Firstly we run the chain for a fixed number of particles until it looks like the chain has converged. Then we choose a set of parameter values \(\theta^\prime\) (the posterior medians here). We then generate 500 estimates of the log-likelihood for a range of different numbers of particles, from which we can calculate the variance of these estimates. We then choose the smallest number of particles with a variance of the log-likelihood of less than 3.
Hence, from the training runs above we can remove some burn-in iterations, and extract the posterior medians:
postMed <- window(post, start = 2000)
postMed <- as.matrix(postMed$pars)
postMed <- apply(postMed, 2, median)
postMed <- postMed[-length(postMed)]
postMed
## beta gamma gamma1
## 3.0804375 1.0818692 0.4504811
We can produce 500 estimates of the log-likelihood by setting the fixpars = TRUE
argument to the PMCMC()
function, passing in the postMed
estimates above.
flu_train <- PMCMC(
x = flu_dat,
priors = priors,
func = model,
u = iniStates,
npart = 25,
iniPars = postMed,
niter = 500,
fixpars = TRUE
)
This produces a list where the first element is a matrix of log-likelihood estimates. Hence we can extract this and calculate the sample variance as follows:
## [,1]
## [1,] 59956.58
Here the variance is \(5.9957\times 10^{4}\), which is larger than 3. Hence let’s try increasing the number of particles and repeating these steps.
## generate numbers of particles to trial
npart <- c(50, 75, 100, 125)
flu_train <- list()
for(i in 1:length(npart)){
flu_train[[i]] <- PMCMC(
x = flu_dat,
priors = priors,
func = model,
u = iniStates,
npart = npart[i],
iniPars = postMed,
niter = 500,
fixpars = TRUE
)
flu_train[[i]] <- var(flu_train[[i]]$output)
}
names(flu_train) <- paste0("npart = ", npart)

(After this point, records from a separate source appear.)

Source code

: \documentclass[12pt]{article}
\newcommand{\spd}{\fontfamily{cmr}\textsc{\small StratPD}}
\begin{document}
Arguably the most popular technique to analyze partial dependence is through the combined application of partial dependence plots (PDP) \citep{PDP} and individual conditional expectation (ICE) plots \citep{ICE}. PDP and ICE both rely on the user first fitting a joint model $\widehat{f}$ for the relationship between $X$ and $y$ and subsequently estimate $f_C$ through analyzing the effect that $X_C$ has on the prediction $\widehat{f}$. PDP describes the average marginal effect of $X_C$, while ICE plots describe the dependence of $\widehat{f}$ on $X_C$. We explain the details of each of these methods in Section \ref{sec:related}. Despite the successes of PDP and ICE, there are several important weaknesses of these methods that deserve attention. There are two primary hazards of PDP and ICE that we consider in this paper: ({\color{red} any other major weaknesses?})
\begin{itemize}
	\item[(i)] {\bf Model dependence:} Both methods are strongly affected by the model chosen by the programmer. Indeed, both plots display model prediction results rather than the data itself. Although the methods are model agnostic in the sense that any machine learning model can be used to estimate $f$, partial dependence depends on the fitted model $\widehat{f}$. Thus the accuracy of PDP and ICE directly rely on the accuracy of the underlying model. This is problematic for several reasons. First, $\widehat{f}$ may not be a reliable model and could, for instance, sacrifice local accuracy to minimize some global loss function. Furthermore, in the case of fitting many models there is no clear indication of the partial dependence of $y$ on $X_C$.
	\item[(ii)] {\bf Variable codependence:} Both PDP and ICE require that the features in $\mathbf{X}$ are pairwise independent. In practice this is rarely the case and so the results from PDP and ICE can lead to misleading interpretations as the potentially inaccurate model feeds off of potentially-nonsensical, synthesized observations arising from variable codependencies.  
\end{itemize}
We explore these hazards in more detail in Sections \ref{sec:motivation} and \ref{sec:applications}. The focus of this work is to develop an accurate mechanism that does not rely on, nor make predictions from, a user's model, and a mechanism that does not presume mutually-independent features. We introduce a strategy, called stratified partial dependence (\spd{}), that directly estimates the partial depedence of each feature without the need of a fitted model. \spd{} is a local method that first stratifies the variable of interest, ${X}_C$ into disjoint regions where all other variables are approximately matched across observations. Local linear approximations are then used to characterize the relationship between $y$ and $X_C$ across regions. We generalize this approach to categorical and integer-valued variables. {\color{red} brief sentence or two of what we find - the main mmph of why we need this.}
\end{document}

flu_train <- do.call("c", flu_train)
## npart = 50 npart = 75 npart = 100 npart = 125
## 6.559770 3.601458 1.751317 1.409048
Here we will choose the number of particles to be 75 (ideally should be a bit larger—but for the sake of exposition we’ll tone down a touch). We now start a new chain using 75 particles, and with starting values derived from the training runs.
post <- PMCMC(
x = flu_dat,
priors = priors,
func = model,
npart = 75,
u = iniStates,
iniPars = postMed,
niter = 10000,
nprintsum = 1000
)
(Again I have suppressed the output here for brevity…)

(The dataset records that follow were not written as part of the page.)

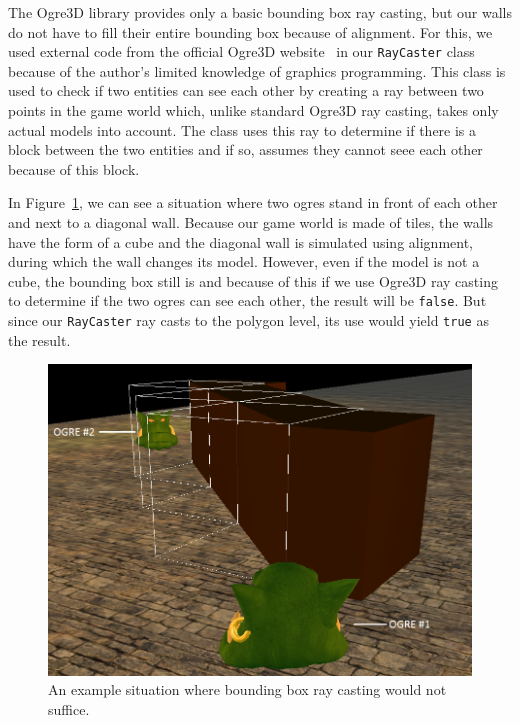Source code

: The Ogre3D library provides only a basic bounding box ray casting, but our walls do not have to fill their entire bounding box because of
alignment. For this, we used external code from the official Ogre3D website~\cite{Ogre3DRaycasting} in our \texttt{RayCaster} class
because of the author's limited knowledge of graphics programming. This class is used to check if two entities can see each other by creating
a ray between two points in the game world which, unlike standard Ogre3D ray casting, takes only actual models into account. The class
uses this ray to determine if there is a block between the two entities and if so, assumes they cannot seee each other because of this
block.

In Figure~\ref{los-problem}, we can see a situation where two ogres stand in front of each other and next to a diagonal wall. Because our
game world is made of tiles, the walls have the form of a cube and the diagonal wall is simulated using alignment, during which the wall
changes its model. However, even if the model is not a cube, the bounding box still is and because of this if we use Ogre3D ray casting
to determine if the two ogres can see each other, the result will be \texttt{false}. But since our \texttt{RayCaster} ray casts to
the polygon level, its use would yield \texttt{true} as the result.

\begin{figure}[h]
    \centering
    \includegraphics[width=\columnwidth]{../img/los-problem.png}
    \caption{An example situation where bounding box ray casting would not suffice.}
    \label{los-problem}
\end{figure}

10.5 Visualising and summarising the posterior distributions
We can visualise the approximate posterior distributions (after removing some burn-in):
##
## Iterations = 1:8001
## Thinning interval = 1
## Number of chains = 1
## Sample size per chain = 8001
##
## 1. Empirical mean and standard deviation for each variable,
## plus standard error of the mean:
##
## Mean SD Naive SE Time-series SE
## beta 2.9938 0.28385 0.0031733 0.01574
## gamma 1.0457 0.20216 0.0022601 0.01074
## gamma1 0.4608 0.02824 0.0003157 0.00157
## logPost -67.0245 1.68719 0.0188622 0.14081
##
## 2. Quantiles for each variable:
##
## 2.5% 25% 50% 75% 97.5%
## beta 2.5032 2.7964 2.9512 3.1595 3.6210
## gamma 0.7229 0.9132 1.0140 1.1655 1.5381
## gamma1 0.4014 0.4410 0.4614 0.4805 0.5113
## logPost -70.5725 -68.0913 -66.8836 -65.9348 -63.7634
Produce summaries of the posteriors for \(R_0\) and the average length of the infectious period.

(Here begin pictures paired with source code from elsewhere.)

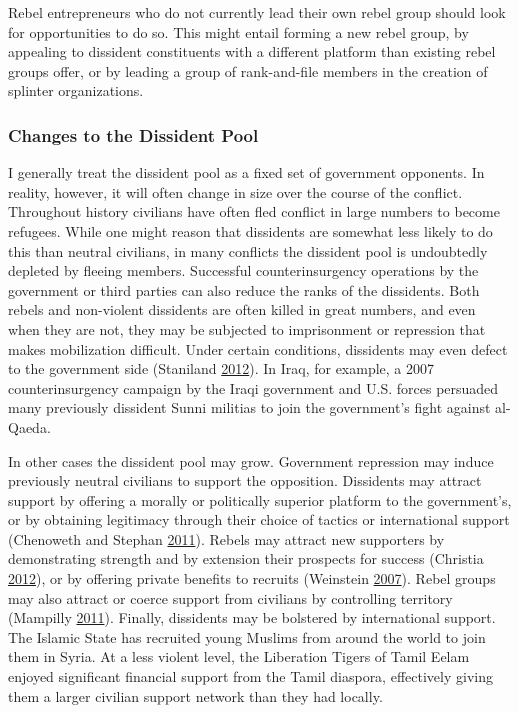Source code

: \documentclass[12pt,]{book}
\theoremstyle{definition}
\theoremstyle{definition}
\theoremstyle{definition}
\theoremstyle{remark}
\begin{document}
Rebel entrepreneurs who do not currently lead their own rebel group
should look for opportunities to do so. This might entail forming a new
rebel group, by appealing to dissident constituents with a different
platform than existing rebel groups offer, or by leading a group of
rank-and-file members in the creation of splinter organizations.

\hypertarget{changes-to-the-dissident-pool}{%
\subsubsection*{Changes to the Dissident
Pool}\label{changes-to-the-dissident-pool}}

I generally treat the dissident pool as a fixed set of government
opponents. In reality, however, it will often change in size over the
course of the conflict. Throughout history civilians have often fled
conflict in large numbers to become refugees. While one might reason
that dissidents are somewhat less likely to do this than neutral
civilians, in many conflicts the dissident pool is undoubtedly depleted
by fleeing members. Successful counterinsurgency operations by the
government or third parties can also reduce the ranks of the dissidents.
Both rebels and non-violent dissidents are often killed in great
numbers, and even when they are not, they may be subjected to
imprisonment or repression that makes mobilization difficult. Under
certain conditions, dissidents may even defect to the government side
(Staniland \protect\hyperlink{ref-Staniland2012d}{2012}). In Iraq, for
example, a 2007 counterinsurgency campaign by the Iraqi government and
U.S. forces persuaded many previously dissident Sunni militias to join
the government's fight against al-Qaeda.

In other cases the dissident pool may grow. Government repression may
induce previously neutral civilians to support the opposition.
Dissidents may attract support by offering a morally or politically
superior platform to the government's, or by obtaining legitimacy
through their choice of tactics or international support (Chenoweth and
Stephan \protect\hyperlink{ref-Chenoweth2011}{2011}). Rebels may attract
new supporters by demonstrating strength and by extension their
prospects for success (Christia
\protect\hyperlink{ref-Christia2012}{2012}), or by offering private
benefits to recruits (Weinstein
\protect\hyperlink{ref-Weinstein2007}{2007}). Rebel groups may also
attract or coerce support from civilians by controlling territory
(Mampilly \protect\hyperlink{ref-Mampilly2011}{2011}). Finally,
dissidents may be bolstered by international support. The Islamic State
has recruited young Muslims from around the world to join them in Syria.
At a less violent level, the Liberation Tigers of Tamil Eelam enjoyed
significant financial support from the Tamil diaspora, effectively
giving them a larger civilian support network than they had locally.
\end{document}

10.6 Predictive posterior distributions
We can also use the model to predict the future course of an outbreak (with uncertainties). The SimBIID
packages provides a predict()
method for PMCMC
objects. To produce predictions we first fit a model to the current available data. This produces a set of posterior samples for each of the parameters. Then, for each set of posterior samples we can produce an estimate of the states of the system at the final observed time point. We do this by running a bootstrap particle filter over the observed time points for each parameter set, and then sampling a trajectory from the weighted set of particles. Hence we also obtain a set of posterior samples for the states of the system at the final observed time point.
Once these have been obtained, we can use the corresponding posterior samples to seed a set of forward simulations into the future up to some pre-determined time point. All of this is done within the predict()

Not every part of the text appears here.